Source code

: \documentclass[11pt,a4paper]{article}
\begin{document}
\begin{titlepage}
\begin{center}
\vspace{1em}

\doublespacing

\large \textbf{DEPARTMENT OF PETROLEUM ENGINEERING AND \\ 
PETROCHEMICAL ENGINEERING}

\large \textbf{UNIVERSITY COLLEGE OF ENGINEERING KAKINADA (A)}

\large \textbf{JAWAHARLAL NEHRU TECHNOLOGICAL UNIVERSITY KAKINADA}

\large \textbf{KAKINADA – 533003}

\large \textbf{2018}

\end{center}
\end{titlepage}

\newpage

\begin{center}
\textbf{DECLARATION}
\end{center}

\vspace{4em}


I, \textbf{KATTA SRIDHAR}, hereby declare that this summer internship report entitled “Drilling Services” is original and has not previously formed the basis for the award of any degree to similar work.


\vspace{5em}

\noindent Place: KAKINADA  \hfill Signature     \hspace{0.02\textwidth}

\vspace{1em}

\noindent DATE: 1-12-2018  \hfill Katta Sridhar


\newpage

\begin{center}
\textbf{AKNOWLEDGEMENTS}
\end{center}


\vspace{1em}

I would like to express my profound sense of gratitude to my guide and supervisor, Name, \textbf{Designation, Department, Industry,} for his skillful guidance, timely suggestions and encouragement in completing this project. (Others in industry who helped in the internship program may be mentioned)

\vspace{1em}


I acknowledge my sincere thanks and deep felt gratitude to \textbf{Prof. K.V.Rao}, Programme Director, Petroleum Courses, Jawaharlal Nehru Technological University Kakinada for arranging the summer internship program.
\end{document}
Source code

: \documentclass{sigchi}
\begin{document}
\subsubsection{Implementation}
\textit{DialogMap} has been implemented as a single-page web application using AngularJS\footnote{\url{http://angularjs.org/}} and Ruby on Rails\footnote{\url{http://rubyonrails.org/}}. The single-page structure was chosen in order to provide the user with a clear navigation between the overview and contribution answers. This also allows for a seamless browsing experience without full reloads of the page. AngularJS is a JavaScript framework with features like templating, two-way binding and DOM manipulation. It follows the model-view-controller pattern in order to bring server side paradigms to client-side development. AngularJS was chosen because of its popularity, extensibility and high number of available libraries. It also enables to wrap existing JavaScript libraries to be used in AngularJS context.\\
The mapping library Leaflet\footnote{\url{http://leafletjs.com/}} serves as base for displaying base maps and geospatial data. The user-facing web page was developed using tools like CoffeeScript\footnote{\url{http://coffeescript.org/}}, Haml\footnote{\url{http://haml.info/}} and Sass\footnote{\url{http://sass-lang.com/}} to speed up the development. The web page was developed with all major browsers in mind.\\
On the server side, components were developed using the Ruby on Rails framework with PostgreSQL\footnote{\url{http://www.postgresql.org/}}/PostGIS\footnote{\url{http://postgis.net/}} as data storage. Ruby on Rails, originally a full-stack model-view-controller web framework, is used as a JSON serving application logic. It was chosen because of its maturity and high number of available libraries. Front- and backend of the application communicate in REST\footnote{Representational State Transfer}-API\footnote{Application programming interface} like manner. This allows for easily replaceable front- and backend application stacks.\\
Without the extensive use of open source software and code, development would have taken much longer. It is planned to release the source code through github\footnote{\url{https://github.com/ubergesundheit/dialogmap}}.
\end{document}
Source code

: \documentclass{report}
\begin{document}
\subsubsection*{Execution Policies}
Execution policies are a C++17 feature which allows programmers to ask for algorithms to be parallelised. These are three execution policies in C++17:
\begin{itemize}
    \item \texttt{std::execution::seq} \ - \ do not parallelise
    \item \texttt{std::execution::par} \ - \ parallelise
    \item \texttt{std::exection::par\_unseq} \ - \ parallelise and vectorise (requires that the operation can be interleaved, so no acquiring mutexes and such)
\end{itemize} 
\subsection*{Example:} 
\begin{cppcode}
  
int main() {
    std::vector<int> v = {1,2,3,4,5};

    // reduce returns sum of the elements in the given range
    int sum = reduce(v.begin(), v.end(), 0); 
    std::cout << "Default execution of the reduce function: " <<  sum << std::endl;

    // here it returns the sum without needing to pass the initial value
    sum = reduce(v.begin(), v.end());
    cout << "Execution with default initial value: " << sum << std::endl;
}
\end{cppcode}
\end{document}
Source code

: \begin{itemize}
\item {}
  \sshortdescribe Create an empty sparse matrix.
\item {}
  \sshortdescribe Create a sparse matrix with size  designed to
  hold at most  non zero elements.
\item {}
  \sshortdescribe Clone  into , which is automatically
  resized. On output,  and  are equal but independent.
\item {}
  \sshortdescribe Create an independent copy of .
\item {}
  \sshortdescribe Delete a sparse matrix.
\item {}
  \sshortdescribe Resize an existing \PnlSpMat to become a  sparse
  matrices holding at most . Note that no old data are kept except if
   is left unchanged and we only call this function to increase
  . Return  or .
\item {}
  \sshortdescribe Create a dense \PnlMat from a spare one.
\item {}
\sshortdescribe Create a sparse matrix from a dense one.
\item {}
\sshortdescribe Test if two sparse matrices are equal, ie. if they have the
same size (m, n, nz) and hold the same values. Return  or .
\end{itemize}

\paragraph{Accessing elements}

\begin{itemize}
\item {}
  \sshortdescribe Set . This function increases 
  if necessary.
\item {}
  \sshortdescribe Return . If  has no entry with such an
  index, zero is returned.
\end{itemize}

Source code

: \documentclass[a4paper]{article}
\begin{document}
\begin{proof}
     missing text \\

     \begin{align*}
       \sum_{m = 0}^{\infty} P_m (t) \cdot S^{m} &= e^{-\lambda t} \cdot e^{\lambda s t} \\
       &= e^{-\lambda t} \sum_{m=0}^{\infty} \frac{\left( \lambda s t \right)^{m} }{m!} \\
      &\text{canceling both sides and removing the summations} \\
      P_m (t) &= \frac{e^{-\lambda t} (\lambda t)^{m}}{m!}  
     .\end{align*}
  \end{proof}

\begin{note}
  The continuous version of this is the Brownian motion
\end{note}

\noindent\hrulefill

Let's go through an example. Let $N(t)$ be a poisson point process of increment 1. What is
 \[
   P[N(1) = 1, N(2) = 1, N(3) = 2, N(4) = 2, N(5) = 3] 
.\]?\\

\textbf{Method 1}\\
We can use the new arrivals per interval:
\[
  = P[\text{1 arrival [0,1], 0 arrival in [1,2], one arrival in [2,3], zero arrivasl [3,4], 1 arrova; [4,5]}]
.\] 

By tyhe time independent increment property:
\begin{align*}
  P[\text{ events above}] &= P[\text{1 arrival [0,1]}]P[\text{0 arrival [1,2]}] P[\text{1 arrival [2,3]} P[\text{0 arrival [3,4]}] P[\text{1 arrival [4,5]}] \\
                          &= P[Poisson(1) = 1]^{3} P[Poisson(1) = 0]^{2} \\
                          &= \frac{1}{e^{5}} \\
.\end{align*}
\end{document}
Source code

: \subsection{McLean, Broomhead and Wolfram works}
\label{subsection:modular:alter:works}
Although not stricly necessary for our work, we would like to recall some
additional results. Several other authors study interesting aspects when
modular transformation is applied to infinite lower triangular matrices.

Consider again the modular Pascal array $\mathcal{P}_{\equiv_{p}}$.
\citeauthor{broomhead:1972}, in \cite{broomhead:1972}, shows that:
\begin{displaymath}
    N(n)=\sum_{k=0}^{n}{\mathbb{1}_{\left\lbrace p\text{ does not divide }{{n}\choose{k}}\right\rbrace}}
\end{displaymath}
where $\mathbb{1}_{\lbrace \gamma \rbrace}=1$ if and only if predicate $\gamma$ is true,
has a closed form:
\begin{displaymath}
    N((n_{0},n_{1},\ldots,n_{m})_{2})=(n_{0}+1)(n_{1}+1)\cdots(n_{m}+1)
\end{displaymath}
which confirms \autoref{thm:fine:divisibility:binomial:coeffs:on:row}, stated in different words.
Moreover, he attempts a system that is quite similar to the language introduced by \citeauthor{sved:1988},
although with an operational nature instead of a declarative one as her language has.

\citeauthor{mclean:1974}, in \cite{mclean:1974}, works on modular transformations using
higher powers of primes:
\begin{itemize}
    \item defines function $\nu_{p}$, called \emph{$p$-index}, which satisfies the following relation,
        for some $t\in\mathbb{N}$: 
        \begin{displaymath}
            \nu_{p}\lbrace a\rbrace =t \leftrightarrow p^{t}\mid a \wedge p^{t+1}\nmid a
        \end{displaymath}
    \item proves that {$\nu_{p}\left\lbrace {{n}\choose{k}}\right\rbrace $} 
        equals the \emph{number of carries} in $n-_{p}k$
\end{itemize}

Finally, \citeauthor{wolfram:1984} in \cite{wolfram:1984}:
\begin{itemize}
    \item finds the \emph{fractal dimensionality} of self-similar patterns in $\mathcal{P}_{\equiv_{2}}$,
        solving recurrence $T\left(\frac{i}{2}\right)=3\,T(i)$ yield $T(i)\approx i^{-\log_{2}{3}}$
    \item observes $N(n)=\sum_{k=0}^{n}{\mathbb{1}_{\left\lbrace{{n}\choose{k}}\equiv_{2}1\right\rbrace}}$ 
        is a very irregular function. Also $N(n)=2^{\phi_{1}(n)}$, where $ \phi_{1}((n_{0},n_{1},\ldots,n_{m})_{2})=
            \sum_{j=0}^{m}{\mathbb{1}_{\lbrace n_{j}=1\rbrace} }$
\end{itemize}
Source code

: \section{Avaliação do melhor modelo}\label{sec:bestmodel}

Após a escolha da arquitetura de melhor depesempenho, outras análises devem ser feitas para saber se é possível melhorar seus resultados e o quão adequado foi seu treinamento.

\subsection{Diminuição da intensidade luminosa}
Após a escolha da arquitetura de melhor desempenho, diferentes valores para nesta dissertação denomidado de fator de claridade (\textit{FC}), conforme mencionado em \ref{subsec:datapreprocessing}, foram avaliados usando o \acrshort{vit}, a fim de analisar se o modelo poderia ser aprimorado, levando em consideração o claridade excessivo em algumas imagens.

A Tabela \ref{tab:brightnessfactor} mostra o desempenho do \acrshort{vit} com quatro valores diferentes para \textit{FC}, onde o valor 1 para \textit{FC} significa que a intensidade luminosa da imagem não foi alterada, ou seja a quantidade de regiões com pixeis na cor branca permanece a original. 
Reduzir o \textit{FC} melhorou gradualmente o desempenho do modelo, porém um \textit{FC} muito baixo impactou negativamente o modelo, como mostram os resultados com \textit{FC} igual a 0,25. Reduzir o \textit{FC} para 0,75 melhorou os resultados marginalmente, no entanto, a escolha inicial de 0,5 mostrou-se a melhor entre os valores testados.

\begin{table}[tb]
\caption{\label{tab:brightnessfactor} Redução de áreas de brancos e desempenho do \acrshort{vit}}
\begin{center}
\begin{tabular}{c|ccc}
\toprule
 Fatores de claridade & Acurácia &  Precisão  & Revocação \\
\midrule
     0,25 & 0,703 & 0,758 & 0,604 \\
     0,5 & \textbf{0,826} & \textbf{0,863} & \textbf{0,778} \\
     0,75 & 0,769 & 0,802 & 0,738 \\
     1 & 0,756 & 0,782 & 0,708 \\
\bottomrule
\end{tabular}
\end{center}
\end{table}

──────────

The string to find is "intensidade"; copy every line of the listing that has it.

▸ **Exercise answer**:
\subsection{Diminuição da intensidade luminosa}
A Tabela \ref{tab:brightnessfactor} mostra o desempenho do \acrshort{vit} com quatro valores diferentes para \textit{FC}, onde o valor 1 para \textit{FC} significa que a intensidade luminosa da imagem não foi alterada, ou seja a quantidade de regiões com pixeis na cor branca permanece a original. 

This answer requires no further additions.